Requirement ->
Exactly reproduce the entries, dropping any pictures from your copy.

[Materials provided Boundary: Start]

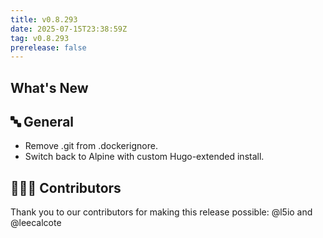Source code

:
 ```yaml
---
title: v0.8.293
date: 2025-07-15T23:38:59Z
tag: v0.8.293
prerelease: false
---
```


## What's New
## 🔤 General
* Remove .git from .dockerignore. 
* Switch back to Alpine with custom Hugo-extended install.

## 👨🏽‍💻 Contributors

Thank you to our contributors for making this release possible:
@l5io and @leecalcote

[Materials provided Boundary: End]

Result of the exercise ->
Source code

:
 ```yaml
---
title: v0.8.293
date: 2025-07-15T23:38:59Z
tag: v0.8.293
prerelease: false
---
```


## What's New
## 🔤 General
* Remove .git from .dockerignore. 
* Switch back to Alpine with custom Hugo-extended install.

## 👨🏽‍💻 Contributors

Thank you to our contributors for making this release possible:
@l5io and @leecalcote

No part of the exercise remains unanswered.